Esse naturalismo pode assumir muitas formas. Por exemplo, o OD&D frequentemente nos diz que para cada X número de monstros Y, há uma chance de que o monstro Z também possa ser encontrado em seu covil. No caso dos djinn e efreet, como outro exemplo, descobrimos que ambos podem criar comida nutritiva e bebidas potáveis, além de muitos outros tipos de materiais por meio de seus poderes inatos. No AD&D, essas coisas são amplamente expandidas, com o Monster Manual nos dizendo quantas fêmeas e crianças podem ser encontradas em um covil de monstros e dando a muitas criaturas poderes e habilidades que não servem a um propósito especificamente voltado para o combate, como a habilidade de um pixie de saber o alinhamento, por exemplo.
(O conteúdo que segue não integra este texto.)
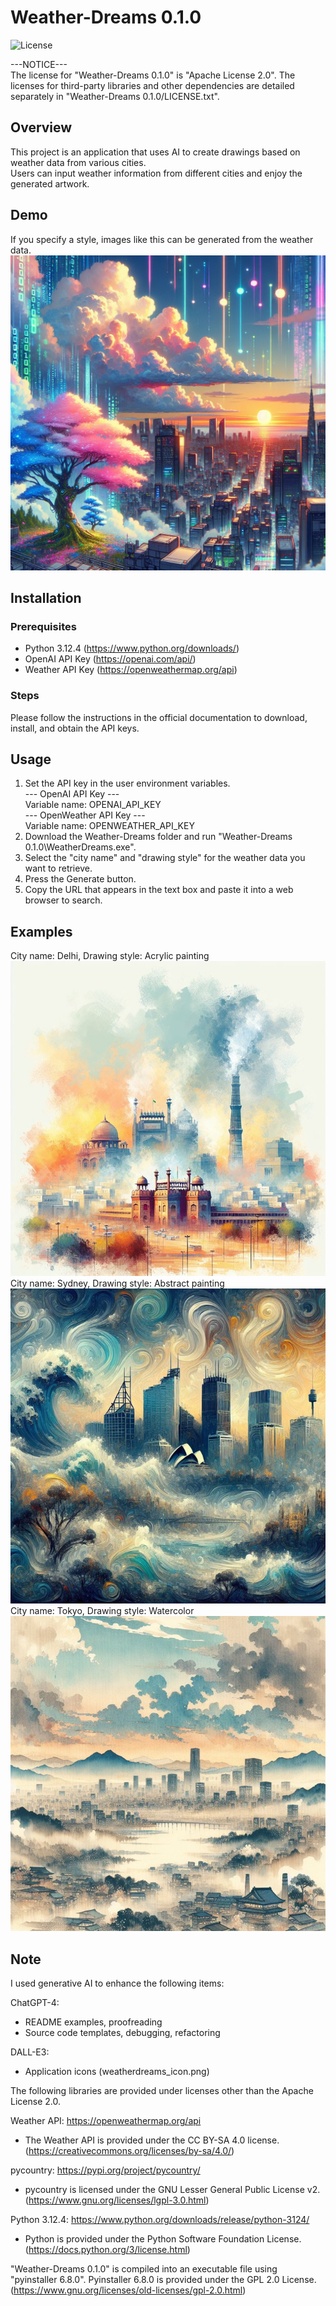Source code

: # Weather-Dreams 0.1.0
![License](https://img.shields.io/github/license/MrNaruko/Weather-Dreams.svg?style=flat-square&label=license&color=blue&logo=apache)<br>

---NOTICE---<br>
The license for "Weather-Dreams 0.1.0" is "Apache License 2.0". 
The licenses for third-party libraries and other dependencies are detailed separately in "Weather-Dreams 0.1.0/LICENSE.txt".

## Overview
This project is an application that uses AI to create drawings based on weather data from various cities.<br>
Users can input weather information from different cities and enjoy the generated artwork.

## Demo
If you specify a style, images like this can be generated from the weather data.<br>
![Demo Image](https://github.com/MrNaruko/Weather-Dreams/blob/main/cyberpanktokyo.jpg)

## Installation

### Prerequisites
- Python 3.12.4 (https://www.python.org/downloads/)
- OpenAI API Key (https://openai.com/api/)
- Weather API Key (https://openweathermap.org/api)

### Steps
Please follow the instructions in the official documentation to download, install, and obtain the API keys.

## Usage

1. Set the API key in the user environment variables.<br>
--- OpenAI API Key ---<br>
Variable name: OPENAI_API_KEY<br>
--- OpenWeather API Key ---<br>
Variable name: OPENWEATHER_API_KEY
2. Download the Weather-Dreams folder and run "Weather-Dreams 0.1.0\WeatherDreams.exe".
3. Select the "city name" and "drawing style" for the weather data you want to retrieve.
4. Press the Generate button.
5. Copy the URL that appears in the text box and paste it into a web browser to search.

## Examples
City name: Delhi, Drawing style: Acrylic painting<br>
![Demo Image](https://github.com/MrNaruko/Weather-Dreams/blob/main/dehili.jpg)<br>
City name: Sydney, Drawing style: Abstract painting<br>
![Demo Image](https://github.com/MrNaruko/Weather-Dreams/blob/main/sidoni.jpg)<br>
City name: Tokyo, Drawing style: Watercolor<br>
![Demo Image](https://github.com/MrNaruko/Weather-Dreams/blob/main/tokyo.jpg)

## Note
I used generative AI to enhance the following items:

ChatGPT-4:
- README examples, proofreading
- Source code templates, debugging, refactoring

DALL-E3:
- Application icons (weatherdreams_icon.png)

The following libraries are provided under licenses other than the Apache License 2.0.

Weather API: https://openweathermap.org/api
- The Weather API is provided under the CC BY-SA 4.0 license. (https://creativecommons.org/licenses/by-sa/4.0/)

pycountry: https://pypi.org/project/pycountry/
- pycountry is licensed under the GNU Lesser General Public License v2. (https://www.gnu.org/licenses/lgpl-3.0.html)

Python 3.12.4: https://www.python.org/downloads/release/python-3124/
- Python is provided under the Python Software Foundation License. (https://docs.python.org/3/license.html)

"Weather-Dreams 0.1.0" is compiled into an executable file using "pyinstaller 6.8.0".
Pyinstaller 6.8.0 is provided under the GPL 2.0 License. (https://www.gnu.org/licenses/old-licenses/gpl-2.0.html)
A intenção por trás do Naturalismo Gygaxiano é pintar o retrato de um mundo “real”, ou seja, um mundo que existe por razões além das puramente voltadas para o jogo. A implicação é que os monstros têm vidas próprias e, portanto, seguem com seus afazeres, fazendo várias coisas até encontrarem os personagens dos jogadores. O que exatamente eles fazem é descrito por meio de mecânicas de jogo, seja pelo número de não-combatentes em um covil ou pelas habilidades similares a feitiços que ajudam o monstro a fazer o que ele naturalmente faz quando não está enfrentando um grupo de aventureiros.
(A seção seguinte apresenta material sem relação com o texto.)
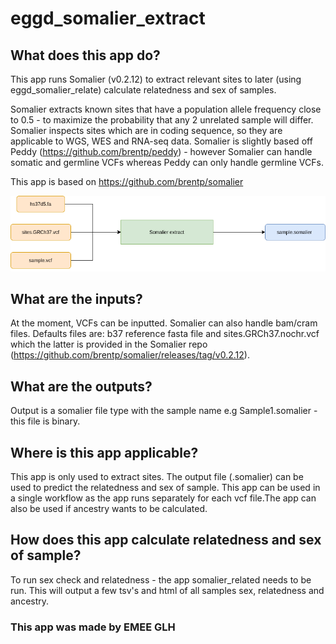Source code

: # eggd_somalier_extract

## What does this app do?
This app runs Somalier (v0.2.12) to extract relevant sites to later (using eggd_somalier_relate) calculate relatedness and sex of samples.

Somalier extracts known sites that have a population allele frequency close to 0.5 - to maximize the probability that any 2 unrelated sample will differ. Somalier inspects sites which are in coding sequence,  so they are applicable to WGS, WES and RNA-seq data. Somalier is slightly based off Peddy (https://github.com/brentp/peddy) - however Somalier can handle somatic and germline VCFs whereas Peddy can only handle germline VCFs.

This app is based on https://github.com/brentp/somalier

![Image of workflow](https://github.com/eastgenomics/eggd_somalier_extract/blob/dev/somalier_extract_workflow.png)

## What are the inputs?
At the moment, VCFs can be inputted. Somalier can also handle bam/cram files. Defaults files are: b37 reference fasta file and sites.GRCh37.nochr.vcf which the latter is provided in the Somalier repo (https://github.com/brentp/somalier/releases/tag/v0.2.12).

## What are the outputs?
Output is a somalier file type with the sample name e.g Sample1.somalier - this file is binary.

## Where is this app applicable?
This app is only used to extract sites. The output file (.somalier) can be used to predict the relatedness and sex of sample. This app can be used in a single workflow as the app runs separately for each vcf file.The app can also be used if ancestry wants to be calculated.

## How does this app calculate relatedness and sex of sample?
To run sex check and relatedness - the app somalier_related needs to be run. This will output a few tsv's and html of all samples sex, relatedness and ancestry.

### This app was made by EMEE GLH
Uma consequência do Naturalismo Gygaxiano é que ele ancora o D&D um pouco mais em uma pseudo-realidade. Não quero dizer que é realista em nenhum sentido significativo, apenas que sua fantasia segue leis “naturais” de certo modo, da mesma forma que, por exemplo, sei que há esquilos, guaxinins e coelhos no meu bairro, que seguem suas vidas quando não os estou vendo no meu quintal ou os afastando das minhas lixeiras de reciclagem. É por isso que o AD&D tem estatísticas para tantos tipos de animais “comuns”: você não pode construir um mundo “real” sem estatísticas para ovelhas, vacas, cavalos e afins, porque nunca se sabe quando os PJs (personagens dos jogadores) podem precisar matar um.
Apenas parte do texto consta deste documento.